→ **What you have to do**
Copy out each line in the listing below where the word "your" appears.

→ **Task input**

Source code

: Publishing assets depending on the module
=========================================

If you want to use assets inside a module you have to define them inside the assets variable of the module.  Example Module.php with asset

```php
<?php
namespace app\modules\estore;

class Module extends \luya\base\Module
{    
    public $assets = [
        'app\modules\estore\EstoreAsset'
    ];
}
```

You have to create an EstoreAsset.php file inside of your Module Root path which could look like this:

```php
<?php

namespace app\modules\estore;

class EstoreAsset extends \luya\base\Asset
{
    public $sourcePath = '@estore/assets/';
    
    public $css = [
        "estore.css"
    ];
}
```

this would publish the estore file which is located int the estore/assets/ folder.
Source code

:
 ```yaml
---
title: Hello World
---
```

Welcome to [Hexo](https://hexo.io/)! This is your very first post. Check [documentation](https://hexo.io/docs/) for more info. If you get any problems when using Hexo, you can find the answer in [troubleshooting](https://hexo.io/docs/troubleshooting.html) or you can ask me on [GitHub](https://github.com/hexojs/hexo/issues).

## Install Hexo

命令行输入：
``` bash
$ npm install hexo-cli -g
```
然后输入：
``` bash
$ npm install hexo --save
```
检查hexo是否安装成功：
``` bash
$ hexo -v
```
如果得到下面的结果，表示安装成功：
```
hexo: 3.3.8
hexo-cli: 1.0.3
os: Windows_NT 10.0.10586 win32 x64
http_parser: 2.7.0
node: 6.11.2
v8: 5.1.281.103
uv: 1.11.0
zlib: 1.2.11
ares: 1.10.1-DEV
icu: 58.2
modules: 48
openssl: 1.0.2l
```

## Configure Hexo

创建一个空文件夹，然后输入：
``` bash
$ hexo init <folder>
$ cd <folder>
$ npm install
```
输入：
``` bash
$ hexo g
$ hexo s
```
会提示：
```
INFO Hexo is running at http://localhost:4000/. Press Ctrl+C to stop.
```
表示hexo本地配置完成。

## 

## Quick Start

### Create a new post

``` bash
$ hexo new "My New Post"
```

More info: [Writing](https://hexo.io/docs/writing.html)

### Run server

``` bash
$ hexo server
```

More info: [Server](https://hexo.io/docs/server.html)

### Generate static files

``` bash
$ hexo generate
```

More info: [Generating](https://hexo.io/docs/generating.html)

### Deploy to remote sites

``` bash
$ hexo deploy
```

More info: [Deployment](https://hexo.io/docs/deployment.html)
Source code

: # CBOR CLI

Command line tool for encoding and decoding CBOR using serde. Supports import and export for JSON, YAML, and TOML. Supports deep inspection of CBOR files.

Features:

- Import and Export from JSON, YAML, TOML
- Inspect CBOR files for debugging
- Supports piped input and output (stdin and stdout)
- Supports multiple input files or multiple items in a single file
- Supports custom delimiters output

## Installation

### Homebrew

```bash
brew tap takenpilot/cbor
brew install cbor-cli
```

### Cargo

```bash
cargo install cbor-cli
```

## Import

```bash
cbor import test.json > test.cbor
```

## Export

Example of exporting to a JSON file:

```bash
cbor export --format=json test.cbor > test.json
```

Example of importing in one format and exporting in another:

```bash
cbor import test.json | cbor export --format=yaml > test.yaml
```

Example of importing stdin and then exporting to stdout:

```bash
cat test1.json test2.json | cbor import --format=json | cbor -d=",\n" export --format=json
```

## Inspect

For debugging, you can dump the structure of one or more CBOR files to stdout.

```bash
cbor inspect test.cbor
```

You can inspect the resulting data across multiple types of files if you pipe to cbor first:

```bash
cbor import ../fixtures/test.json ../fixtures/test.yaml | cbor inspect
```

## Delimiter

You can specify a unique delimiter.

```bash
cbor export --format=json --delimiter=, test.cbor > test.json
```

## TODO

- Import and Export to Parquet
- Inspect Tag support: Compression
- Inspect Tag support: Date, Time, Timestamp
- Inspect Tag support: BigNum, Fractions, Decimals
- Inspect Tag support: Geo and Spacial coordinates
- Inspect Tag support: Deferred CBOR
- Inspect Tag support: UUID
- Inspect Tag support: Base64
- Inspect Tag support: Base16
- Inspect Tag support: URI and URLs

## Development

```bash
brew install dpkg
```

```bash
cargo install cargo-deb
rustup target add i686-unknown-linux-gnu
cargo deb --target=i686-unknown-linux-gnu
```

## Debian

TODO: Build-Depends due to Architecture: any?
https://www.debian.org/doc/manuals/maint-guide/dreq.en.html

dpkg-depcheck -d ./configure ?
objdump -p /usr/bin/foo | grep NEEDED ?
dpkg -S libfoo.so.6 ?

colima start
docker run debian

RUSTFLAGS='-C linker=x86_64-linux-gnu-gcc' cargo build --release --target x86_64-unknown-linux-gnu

→ **Reply to the exercise**
You have to create an EstoreAsset.php file inside of your Module Root path which could look like this:
Welcome to [Hexo](https://hexo.io/)! This is your very first post. Check [documentation](https://hexo.io/docs/) for more info. If you get any problems when using Hexo, you can find the answer in [troubleshooting](https://hexo.io/docs/troubleshooting.html) or you can ask me on [GitHub](https://github.com/hexojs/hexo/issues).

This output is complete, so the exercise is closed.